北井さんは、写真の魅力を「芸術作品として扱われることもあるが、そうではない扱いをされることもある。どっちつかずでいったりきたりするのが写真。それが写真の面白さ」だと話します。

現在は、国内にとどまらず、海外の出版社からもオファーが来ている北井さん。今後について「今回の寄贈により、一区切りついた。新たな気持ちで良い作品を作りたい」と意欲をのぞかせます。
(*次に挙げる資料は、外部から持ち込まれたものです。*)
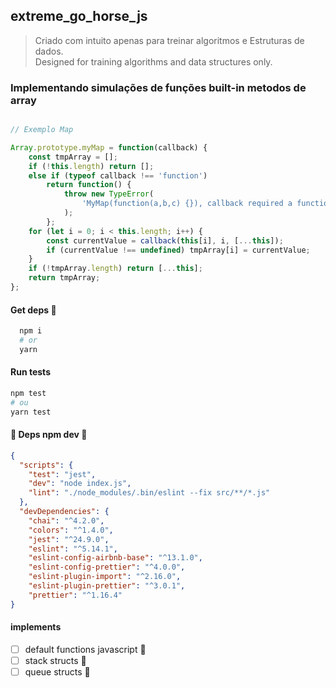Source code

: ## extreme_go_horse_js

> Criado com intuito apenas para treinar algoritmos e Estruturas de dados.                       
Designed for training algorithms and data structures only.

### Implementando simulações de funções built-in metodos de array

```javascript

// Exemplo Map

Array.prototype.myMap = function(callback) {
    const tmpArray = [];
    if (!this.length) return [];
    else if (typeof callback !== 'function')
        return function() {
            throw new TypeError(
                'MyMap(function(a,b,c) {}), callback required a function'
            );
        };
    for (let i = 0; i < this.length; i++) {
        const currentValue = callback(this[i], i, [...this]);
        if (currentValue !== undefined) tmpArray[i] = currentValue;
    }
    if (!tmpArray.length) return [...this];
    return tmpArray;
};

```

#### Get deps :racehorse:
```sh
  npm i
  # or
  yarn
```
#### Run tests
```sh
npm test
# ou 
yarn test
```


#### :construction: Deps npm dev :rocket:
```json
{
  "scripts": {
    "test": "jest",
    "dev": "node index.js",
    "lint": "./node_modules/.bin/eslint --fix src/**/*.js"
  },
  "devDependencies": {
    "chai": "^4.2.0",
    "colors": "^1.4.0",
    "jest": "^24.9.0",
    "eslint": "^5.14.1",
    "eslint-config-airbnb-base": "^13.1.0",
    "eslint-config-prettier": "^4.0.0",
    "eslint-plugin-import": "^2.16.0",
    "eslint-plugin-prettier": "^3.0.1",
    "prettier": "^1.16.4"
}

```
#### implements
- [ ] default functions javascript :wrench:
- [ ] stack structs :wrench:
- [ ] queue structs :wrench:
(※)写真家が自身の作品としてネガフィルムから自ら手がけたものであり、価値の高い唯一無二の芸術作品

北井一夫さんのプロフィール

昭和19年(1944年)旧満州鞍山生まれ、日本大学芸術学部写真学科中退。写真集『抵抗』『三里塚』『村へ』『いつか見た風景』『フナバシストーリー』『1990年代北京』など独特な視座と柔軟な感性による写真作品がある。昭和47年(1972年)に日本写真協会新人賞、昭和51年(1976年)第1回木村伊兵衛写真賞、平成26年(2013年)日本写真協会作家賞を受賞。各種印刷媒体に多数の作品を発表。時代を捉えた写真集の刊行、展覧会の開催が続き 、最近では、平成26年(2013 年)12 月、令和 5 年度船橋市所蔵作品展「フナバシストーリー 北井一夫」、令和6年(2024 年)5月~7月7日には、新潟県の南魚沼市池田記念美術館にて、大規模な展覧会「北井一夫 写真の旅人」を開催。